Task statement. From the line containing "The various 1980s" onward, retype each line of the entries below exactly, last line included.

Records from a dataset
[Start of Attachment]

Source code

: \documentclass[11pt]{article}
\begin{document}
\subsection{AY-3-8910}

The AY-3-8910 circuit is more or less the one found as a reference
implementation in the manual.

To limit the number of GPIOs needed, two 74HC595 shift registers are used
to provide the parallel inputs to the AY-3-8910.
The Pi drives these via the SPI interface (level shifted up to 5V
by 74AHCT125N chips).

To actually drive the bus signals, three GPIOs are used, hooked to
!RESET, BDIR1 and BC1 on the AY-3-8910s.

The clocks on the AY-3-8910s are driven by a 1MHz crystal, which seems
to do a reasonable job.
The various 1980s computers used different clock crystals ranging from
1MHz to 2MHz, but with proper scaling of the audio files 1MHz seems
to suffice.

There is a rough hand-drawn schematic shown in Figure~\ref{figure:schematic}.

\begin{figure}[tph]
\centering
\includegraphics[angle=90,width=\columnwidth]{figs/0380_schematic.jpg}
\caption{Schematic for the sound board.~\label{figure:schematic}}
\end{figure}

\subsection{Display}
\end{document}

[End of Attachment]

Answer for the task.
The various 1980s computers used different clock crystals ranging from
1MHz to 2MHz, but with proper scaling of the audio files 1MHz seems
to suffice.

There is a rough hand-drawn schematic shown in Figure~\ref{figure:schematic}.

\begin{figure}[tph]
\centering
\includegraphics[angle=90,width=\columnwidth]{figs/0380_schematic.jpg}
\caption{Schematic for the sound board.~\label{figure:schematic}}
\end{figure}

\subsection{Display}
\end{document}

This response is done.